A divided Quebec Court of Appeal, grappling with a series of controversial complaints against its Chief Justice, has refused to stay sections of the province’s secularism bill even though it plainly acknowledges that the controversial ban on religious symbols is causing irreparable harm to some people.

The decision comes on the heels of a series of complaints lodged against Quebec Court of Appeal Chief Justice Nicole Duval Hesler before the Canadian Judicial Council over bias she has allegedly demonstrated against the province’s secularism law.

“It is obvious that the ethics process is being exploited by people who are fully aware of the consequences,” said Emmanuelle Bernheim, a law professor at the Université de Québec à Montréal who co-wrote the book “Applied Judicial Ethics.” “The chances that the complaints will go anywhere are very limited. But the consequences, or potential consequences, go beyond the question of laicity. It seems to me that it brings into question the legitimacy of the courts in general. It’s very disturbing.”

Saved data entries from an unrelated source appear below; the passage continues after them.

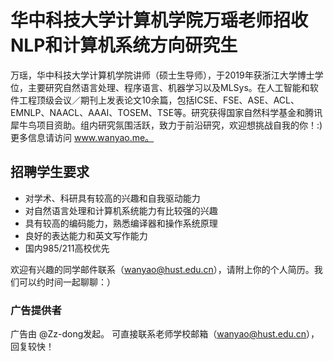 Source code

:# 华中科技大学计算机学院万瑶老师招收NLP和计算机系统方向研究生

万瑶，华中科技大学计算机学院讲师（硕士生导师），于2019年获浙江大学博士学位，主要研究自然语言处理、程序语言、机器学习以及MLSys。在人工智能和软件工程顶级会议／期刊上发表论文10余篇，包括ICSE、FSE、ASE、ACL、EMNLP、NAACL、AAAI、TOSEM、TSE等。研究获得国家自然科学基金和腾讯犀牛鸟项目资助。组内研究氛围活跃，致力于前沿研究，欢迎想挑战自我的你！:) 更多信息请访问 www.wanyao.me。

## 招聘学生要求
- 对学术、科研具有较高的兴趣和自我驱动能力
- 对自然语言处理和计算机系统能力有比较强的兴趣
- 具有较高的编码能力，熟悉编译器和操作系统原理
- 良好的表达能力和英文写作能力
- 国内985/211高校优先

欢迎有兴趣的同学邮件联系（wanyao@hust.edu.cn），请附上你的个人简历。我们可以约时间一起聊聊：）

### 广告提供者
广告由 @Zz-dong发起。 可直接联系老师学校邮箱（wanyao@hust.edu.cn），回复较快！
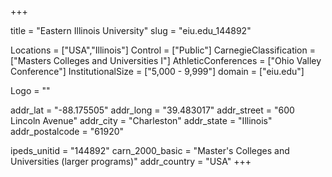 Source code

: 
+++

title = "Eastern Illinois University"
slug = "eiu.edu_144892"

Locations = ["USA","Illinois"]
Control = ["Public"]
CarnegieClassification = ["Masters Colleges and Universities I"]
AthleticConferences = ["Ohio Valley Conference"]
InstitutionalSize = ["5,000 - 9,999"]
domain = ["eiu.edu"]

Logo = ""

addr_lat = "-88.175505"
addr_long = "39.483017"
addr_street = "600 Lincoln Avenue"
addr_city = "Charleston"
addr_state = "Illinois"
addr_postalcode = "61920"

ipeds_unitid = "144892"
carn_2000_basic = "Master's Colleges and Universities (larger programs)"
addr_country = "USA"
+++
    
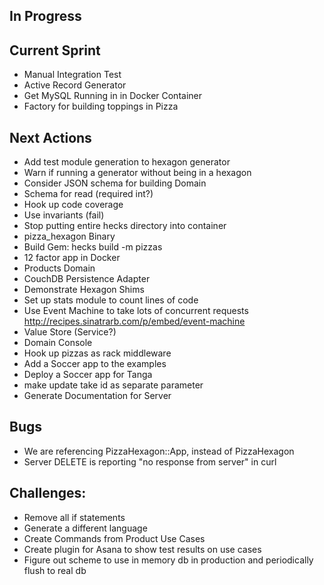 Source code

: ## In Progress

## Current Sprint
* Manual Integration Test
* Active Record Generator
* Get MySQL Running in in Docker Container
* Factory for building toppings in Pizza

## Next Actions
* Add test module generation to hexagon generator
* Warn if running a generator without being in a hexagon
* Consider JSON schema for building Domain
* Schema for read (required int?)
* Hook up code coverage
* Use invariants (fail)
* Stop putting entire hecks directory into container
* pizza_hexagon Binary
* Build Gem: hecks build -m pizzas
* 12 factor app in Docker
* Products Domain
* CouchDB Persistence Adapter
* Demonstrate Hexagon Shims
* Set up stats module to count lines of code
* Use Event Machine to take lots of concurrent requests http://recipes.sinatrarb.com/p/embed/event-machine
* Value Store (Service?)
* Domain Console
* Hook up pizzas as rack middleware
* Add a Soccer app to the examples
* Deploy a Soccer app for Tanga
* make update take id as separate parameter
* Generate Documentation for Server

## Bugs
* We are referencing PizzaHexagon::App, instead of PizzaHexagon
* Server DELETE is reporting "no response from server" in curl

## Challenges:
* Remove all if statements
* Generate a different language
* Create Commands from Product Use Cases
* Create plugin for Asana to show test results on use cases
* Figure out scheme to use in memory db in production and periodically flush to real db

The divisive debate over the Act respecting the laicity of the State (Act) has spilled over into the appeal court decision, according to Maxime St-Hilaire, a constitutional law professor at the Université de Sherbrooke. St-Hilaire believes that two of the appeal court justices, Chief Justice Nicole Hesler Duval and Justice Robert Mainville, unnecessarily ventured into the merits of the case rather than issue a cursory judgement that examined whether Quebec Superior Court Justice Michel Yergeau erred when he refused to stay sections of the Act.

“This was a missed opportunity to have a less dogmatic and politicized debate,” remarked St-Hilaire. “I see traces of the impending politicization of the debate through certain actions by the chief justice, and in the ruling itself which goes far too much into the merits of the case when we are at an interlocutory stage.”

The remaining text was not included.